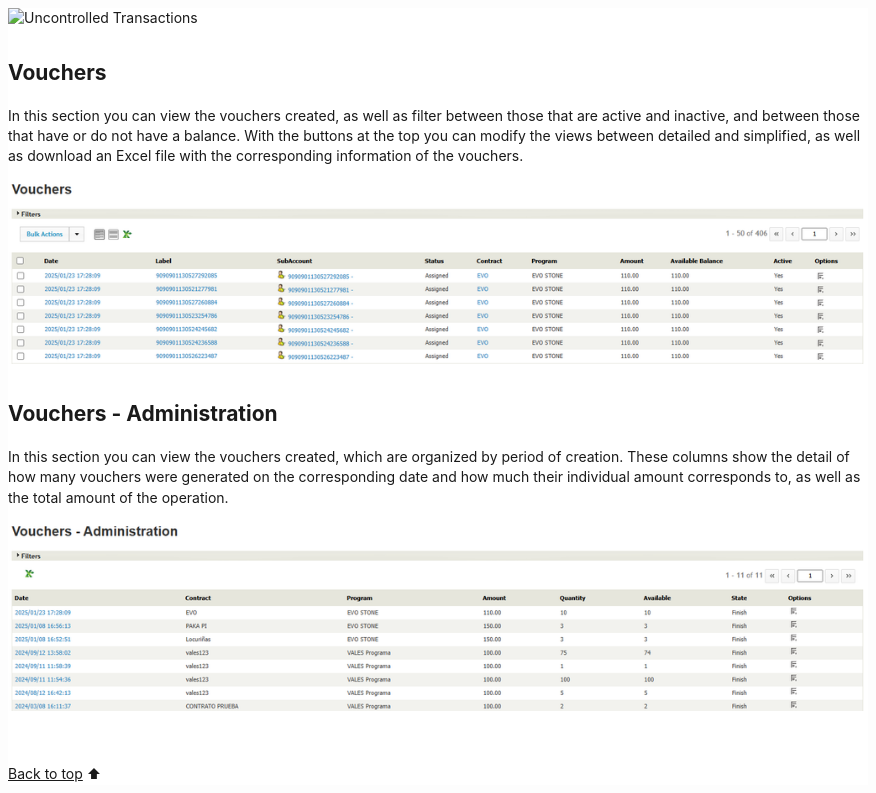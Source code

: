 ![Uncontrolled Transactions](https://github.com/Ationet/ationetdocs/blob/master/Content/Images/User%20Manual%20ATIONet/Fleets/Uncontrolled%20Transactions.PNG)


## Vouchers

In this section you can view the vouchers created, as well as filter between those that are active and inactive, and between those that have or do not have a balance. With the buttons at the top you can modify the views between detailed and simplified, as well as download an Excel file with the corresponding information of the vouchers.

![Vouchers menu](https://github.com/Ationet/ationetdocs/blob/master/Content/Images/User%20Manual%20ATIONet/Fleets/Vouchers%20menu.PNG)

## Vouchers - Administration

In this section you can view the vouchers created, which are organized by period of creation. These columns show the detail of how many vouchers were generated on the corresponding date and how much their individual amount corresponds to, as well as the total amount of the operation.

![Vouchers - Administration menu](https://github.com/Ationet/ationetdocs/blob/master/Content/Images/User%20Manual%20ATIONet/Fleets/Vouchers%20-%20Administration%20menu.PNG)

<br>

[Back to top](#contents) 	:arrow_up:

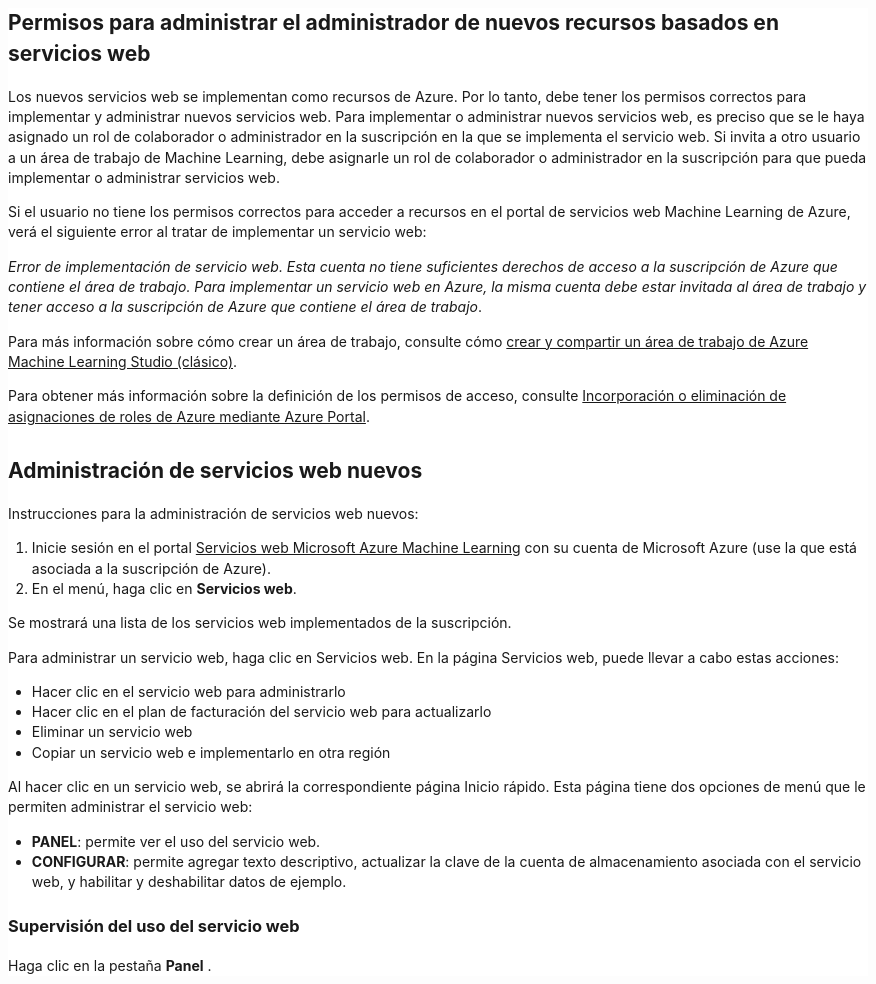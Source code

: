 ## <a name="permissions-to-manage-new-resources-manager-based-web-services"></a>Permisos para administrar el administrador de nuevos recursos basados en servicios web

Los nuevos servicios web se implementan como recursos de Azure. Por lo tanto, debe tener los permisos correctos para implementar y administrar nuevos servicios web.  Para implementar o administrar nuevos servicios web, es preciso que se le haya asignado un rol de colaborador o administrador en la suscripción en la que se implementa el servicio web. Si invita a otro usuario a un área de trabajo de Machine Learning, debe asignarle un rol de colaborador o administrador en la suscripción para que pueda implementar o administrar servicios web. 

Si el usuario no tiene los permisos correctos para acceder a recursos en el portal de servicios web Machine Learning de Azure, verá el siguiente error al tratar de implementar un servicio web:

*Error de implementación de servicio web. Esta cuenta no tiene suficientes derechos de acceso a la suscripción de Azure que contiene el área de trabajo. Para implementar un servicio web en Azure, la misma cuenta debe estar invitada al área de trabajo y tener acceso a la suscripción de Azure que contiene el área de trabajo*.

Para más información sobre cómo crear un área de trabajo, consulte cómo [crear y compartir un área de trabajo de Azure Machine Learning Studio (clásico)](create-workspace.md).

Para obtener más información sobre la definición de los permisos de acceso, consulte [Incorporación o eliminación de asignaciones de roles de Azure mediante Azure Portal](../../role-based-access-control/role-assignments-portal.md).


## <a name="manage-new-web-services"></a>Administración de servicios web nuevos
Instrucciones para la administración de servicios web nuevos:

1. Inicie sesión en el portal [Servicios web Microsoft Azure Machine Learning](https://services.azureml.net/quickstart) con su cuenta de Microsoft Azure (use la que está asociada a la suscripción de Azure).
2. En el menú, haga clic en **Servicios web**.

Se mostrará una lista de los servicios web implementados de la suscripción. 

Para administrar un servicio web, haga clic en Servicios web. En la página Servicios web, puede llevar a cabo estas acciones:

* Hacer clic en el servicio web para administrarlo
* Hacer clic en el plan de facturación del servicio web para actualizarlo
* Eliminar un servicio web
* Copiar un servicio web e implementarlo en otra región

Al hacer clic en un servicio web, se abrirá la correspondiente página Inicio rápido. Esta página tiene dos opciones de menú que le permiten administrar el servicio web:

* **PANEL**: permite ver el uso del servicio web.
* **CONFIGURAR**: permite agregar texto descriptivo, actualizar la clave de la cuenta de almacenamiento asociada con el servicio web, y habilitar y deshabilitar datos de ejemplo.

### <a name="monitoring-how-the-web-service-is-being-used"></a>Supervisión del uso del servicio web
Haga clic en la pestaña **Panel** .
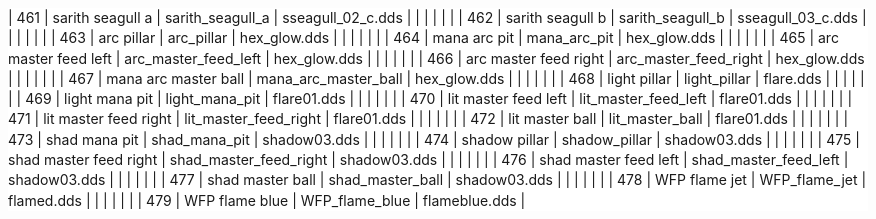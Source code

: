 | 461 | sarith seagull a | sarith_seagull_a | sseagull_02_c.dds |
|  |  |  |  |
| 462 | sarith seagull b | sarith_seagull_b | sseagull_03_c.dds |
|  |  |  |  |
| 463 | arc pillar | arc_pillar | hex_glow.dds |
|  |  |  |  |
| 464 | mana arc pit | mana_arc_pit | hex_glow.dds |
|  |  |  |  |
| 465 | arc master feed left | arc_master_feed_left | hex_glow.dds |
|  |  |  |  |
| 466 | arc master feed right | arc_master_feed_right | hex_glow.dds |
|  |  |  |  |
| 467 | mana arc master ball | mana_arc_master_ball | hex_glow.dds |
|  |  |  |  |
| 468 | light pillar | light_pillar | flare.dds |
|  |  |  |  |
| 469 | light mana pit | light_mana_pit | flare01.dds |
|  |  |  |  |
| 470 | lit master feed left | lit_master_feed_left | flare01.dds |
|  |  |  |  |
| 471 | lit master feed right | lit_master_feed_right | flare01.dds |
|  |  |  |  |
| 472 | lit master ball | lit_master_ball | flare01.dds |
|  |  |  |  |
| 473 | shad mana pit | shad_mana_pit | shadow03.dds |
|  |  |  |  |
| 474 | shadow pillar | shadow_pillar | shadow03.dds |
|  |  |  |  |
| 475 | shad master feed right | shad_master_feed_right | shadow03.dds |
|  |  |  |  |
| 476 | shad master feed left | shad_master_feed_left | shadow03.dds |
|  |  |  |  |
| 477 | shad master ball | shad_master_ball | shadow03.dds |
|  |  |  |  |
| 478 | WFP flame jet | WFP_flame_jet | flamed.dds |
|  |  |  |  |
| 479 | WFP flame blue | WFP_flame_blue | flameblue.dds |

Problem description |
In how many lines of the records does the word "sarith" appear? Give the number alone.

Answer space |
2